According to core functions and molecular weights [4], HSPs can be categorized into six major families: HSP20 (small HSPs), HSP40 (DnaJ proteins), HSP60 (GroEL proteins), HSP70 (DnaK proteins), HSP90 (HptG proteins), and HSP100 (Clp proteins). Traditional methods rely on nuclear magnetic resonance spectroscopy to identify HSP families [5]. However, as an exponential number of proteins are becoming available, time-consuming and resource-intensive processes of experimental annotation have become a serious disadvantage.
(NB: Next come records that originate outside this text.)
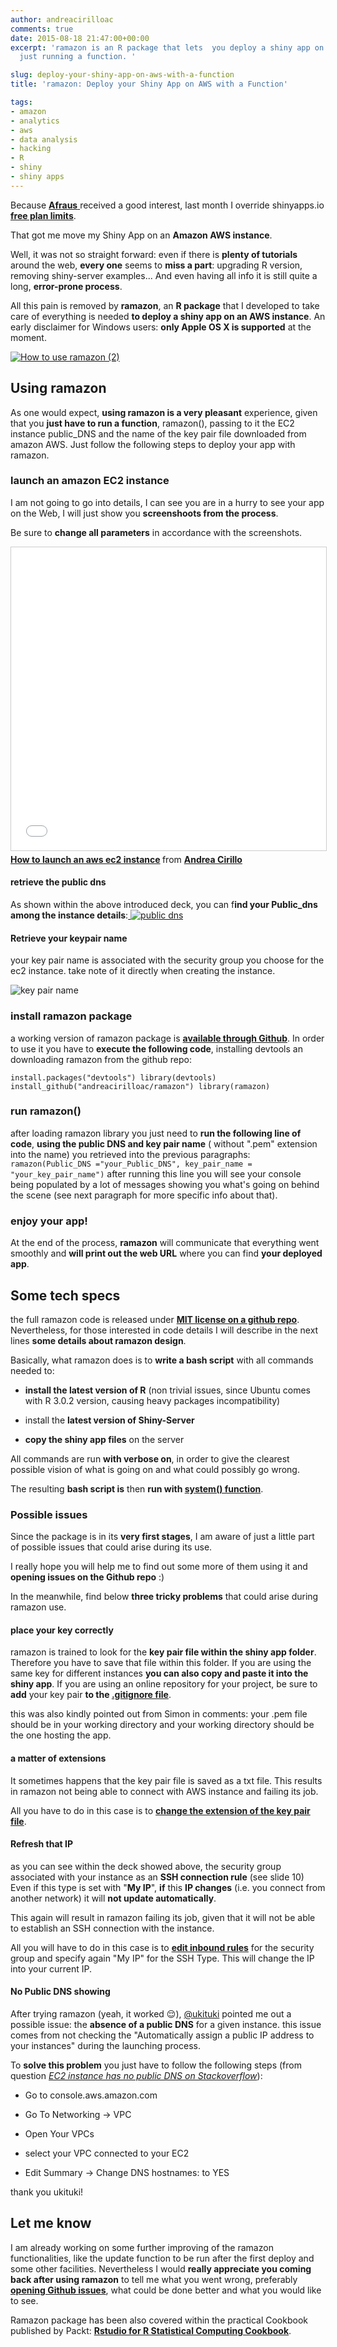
 ```yaml
---
author: andreacirilloac
comments: true
date: 2015-08-18 21:47:00+00:00
excerpt: 'ramazon is an R package that lets  you deploy a shiny app on Amazon AWS
  just running a function. '

slug: deploy-your-shiny-app-on-aws-with-a-function
title: 'ramazon: Deploy your Shiny App on AWS with a Function'

tags:
- amazon
- analytics
- aws
- data analysis
- hacking
- R
- shiny
- shiny apps
---
```


Because [**Afraus** ](/2015/07/02/introducing-afraus-an-unsupervised-fraud-detection-algorithm/)received a good interest, last month I override shinyapps.io **[free plan limits](http://www.shinyapps.io/#pricing)**.

That got me move my Shiny App on an **Amazon AWS instance**.

Well, it was not so straight forward: even if there is **plenty of tutorials** around the web, **every one** seems to **miss a part**: upgrading R version, removing shiny-server examples... And even having all info it is still quite a long, **error-prone process**.

All this pain is removed by **ramazon**, an **R package** that I developed to take care of everything is needed **to deploy a shiny app on an AWS instance**. An early disclaimer for Windows users: **only Apple OS X is supported** at the moment.


[![How to use ramazon (2)](https://andreacirilloblog.files.wordpress.com/2015/08/how-to-use-ramazon-2.png?w=660)](https://andreacirilloblog.files.wordpress.com/2015/08/how-to-use-ramazon-2.png)


## Using ramazon


As one would expect, **using ramazon is a very pleasant** experience, given that you **just have to run a function**, ramazon(), passing to it the EC2 instance public_DNS and the name of the key pair file downloaded from amazon AWS. Just follow the following steps to deploy your app with ramazon.


### launch an amazon EC2 instance


I am not going to go into details, I can see you are in a hurry to see your app on the Web, I will just show you **screenshoots from the process**.

Be sure to **change all parameters** in accordance with the screenshots.

<iframe src="//www.slideshare.net/slideshow/embed_code/key/4onF3Un38VrbrD" width="595" height="485" frameborder="0" marginwidth="0" marginheight="0" scrolling="no" style="border:1px solid #CCC; border-width:1px; margin-bottom:5px; max-width: 100%;" allowfullscreen> </iframe> <div style="margin-bottom:5px"> <strong> <a href="//www.slideshare.net/AndreaCirillo1/how-to-launch-an-aws-ec2-instance-51349866" title="How to launch an aws ec2 instance" target="_blank">How to launch an aws ec2 instance</a> </strong> from <strong><a href="https://www.slideshare.net/AndreaCirillo1" target="_blank">Andrea Cirillo</a></strong> </div>


#### retrieve the public dns


As shown within the above introduced deck, you can f**ind your Public_dns among the instance details**:[
](https://andreacirilloblog.files.wordpress.com/2015/08/2015-08-06-16_53_12-how-to-launch-an-aws-ec2-instance-pdf-adobe-reader.png) [![public dns](https://andreacirilloblog.files.wordpress.com/2015/08/2015-08-06-16_53_27-how-to-launch-an-aws-ec2-instance-pdf-adobe-reader.png)](https://andreacirilloblog.files.wordpress.com/2015/08/2015-08-06-16_53_27-how-to-launch-an-aws-ec2-instance-pdf-adobe-reader.png)


#### Retrieve your keypair name


your key pair name is associated with the security group you choose for the ec2 instance. take note of it directly when creating the instance.

![key pair name](https://andreacirilloblog.files.wordpress.com/2015/08/2015-08-06-16_53_12-how-to-launch-an-aws-ec2-instance-pdf-adobe-reader.png)


### install ramazon package


a working version of ramazon package is **[available through Github](https://github.com/AndreaCirilloAC/ramazon)**. In order to use it you have to **execute the following code**, installing devtools an downloading ramazon from the github repo:

`
install.packages("devtools")
library(devtools)
install_github("andreacirilloac/ramazon")
library(ramazon)
`


### run ramazon()


after loading ramazon library you just need to **run the following line of code**, **using the public DNS and key pair name** ( without ".pem" extension into the name) you retrieved into the previous paragraphs:
`
ramazon(Public_DNS ="your_Public_DNS", key_pair_name = "your_key_pair_name")
`
after running this line you will see your console being populated by a lot of messages showing you what's going on behind the scene (see next paragraph for more specific info about that).


### enjoy your app!


At the end of the process, **ramazon** will communicate that everything went smoothly and **will print out the web URL** where you can find **your deployed app**.


## Some tech specs


the full ramazon code is released under **[MIT license on a github repo](https://github.com/AndreaCirilloAC/ramazon)**. Nevertheless, for those interested in code details I will describe in the next lines **some details about ramazon design**.

Basically, what ramazon does is to **write a bash script** with all commands needed to:



	
  * **install the latest version of R** (non trivial issues, since Ubuntu comes with R 3.0.2 version, causing heavy packages incompatibility)

	
  * install the **latest version of Shiny-Server**

	
  * **copy the shiny app files** on the server


All commands are run **with verbose on**, in order to give the clearest possible vision of what is going on and what could possibly go wrong.

The resulting **bash script is** then **run with [system() function](https://stat.ethz.ch/R-manual/R-devel/library/base/html/system.html)**.


### Possible issues


Since the package is in its **very first stages**, I am aware of just a little part of possible issues that could arise during its use.

I really hope you will help me to find out some more of them using it and **opening issues on the Github repo** :)

In the meanwhile, find below **three tricky problems** that could arise during ramazon use.


#### place your key correctly


ramazon is trained to look for the **key pair file within the shiny app folder**. Therefore you have to save that file within this folder. If you are using the same key for different instances **you can also copy and paste it into the shiny app**. If you are using an online repository for your project, be sure to **add** your key pair **to the [.gitignore file](http://git-scm.com/docs/gitignore)**.

this was also kindly pointed out from Simon in comments: your .pem file should be in your working directory and your working directory should be the one hosting the app.


#### a matter of extensions


It sometimes happens that the key pair file is saved as a txt file. This results in ramazon not being able to connect with AWS instance and failing its job.

All you have to do in this case is to **[change the extension of the key pair file](https://www.youtube.com/watch?v=pbEaKTcQcv4)**.


#### Refresh that IP


as you can see within the deck showed above, the security group associated with your instance as an **SSH connection rule** (see slide 10)
Even if this type is set with "**My IP**",  **if** this **IP changes** (i.e. you connect from another network) it will **not update automatically**.

This again will result in ramazon failing its job, given that it will not be able to establish an SSH connection with the instance.

All you will have to do in this case is to **[edit inbound rules](http://docs.aws.amazon.com/AWSEC2/latest/UserGuide/using-network-security.html)** for the security group and specify again "My IP" for the SSH Type. This will change the IP into your current IP.


#### No Public DNS showing


After trying ramazon (yeah, it worked 😌), [@ukituki](https://twitter.com/ukituki) pointed me out a possible issue: the **absence of a public DNS** for a given instance.
this issue comes from not checking the "Automatically assign a public IP address to your instances" during the launching process.

To **solve this problem** you just have to follow the following steps (from question _[EC2 instance has no public DNS on Stackoverflow](http://stackoverflow.com/questions/20941704/ec2-instance-has-no-public-dns)_):



	
  * Go to console.aws.amazon.com

	
  * Go To Networking -> VPC

	
  * Open Your VPCs

	
  * select your VPC connected to your EC2

	
  * Edit Summary -> Change DNS hostnames: to YES


thank you ukituki!


## Let me know

I am already working on some further improving of the ramazon functionalities, like the update function to be run after the first deploy and some other facilities.
Nevertheless I would **really appreciate you coming back after using ramazon** to tell me what you went wrong, preferably **[opening Github issues](https://github.com/AndreaCirilloAC/ramazon)**, what could be done better and what you would like to see.

Ramazon package has been also covered within the practical Cookbook published by Packt: [**Rstudio for R Statistical Computing Cookbook**](https://amzn.to/2HiZU5G).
Therefore, numerous computational methods have been developed to identify HSP families (Table 1). They commonly used a support vector machine (SVM) classifier trained on a variety of sequence composition features, e.g., pseudo amino acid composition (PAAC), dipeptide composition (DPC), and spaced-DPC (SDPC). While early methods [6, 7] only focused on classifying HSP sequences into one of the six HSP families, PredHSP [8] and ir-HSP [9] proposed two-stage algorithms to cope with non-HSP input sequences as well. They are based on sequence composition feature extraction, followed by two trained SVM classifiers. In the first stage, they used an SVM model to discriminate HSP sequences from non-HSP sequences. In the second stage, they used another SVM model to classify those predicted as HSPs into one of the six families. The main difference between the algorithms lies in the type of extracted features.

Download:

Table 1. Summary of related works.

https://doi.org/10.1371/journal.pone.0251865.t001

Previous studies have provided high-throughput methods for identifying HSP families. However, they had two major limitations. First, they relied heavily on the sequence composition features, focusing only on dipeptide statistics. Because they cannot capture more complex high-level information, it limited the performance of the previous algorithms. Second, their prediction performance was overestimated owing to biased experiments. During cross-validation, the second SVM was evaluated independently without considering the first SVM. This resulted in a higher number of true positives, although some of them already have been misclassified as non-HSPs in the first stage. Moreover, during additional tests, it was not ensured that the additional datasets were independent. We found that there are numerous sequences similar to those in the training dataset. The data redundancy also inevitably caused overrated evaluations.

With the advancement of deep learning, several studies have proposed deep learning models for bioinformatics [10]. As conventional machine learning models heavily rely on extracted features, machine learning researchers often focus on designing effective features for various tasks [11–13]. In contrast, deep learning models eliminate the laborious feature engineering and use deep neural networks to learn hierarchical representations from data. They showed that deep learning models, trained with a substantial amount of labeled data, can achieve state-of-the-art performance in various problems such as CRISPR activity and microRNA target prediction. [14, 15].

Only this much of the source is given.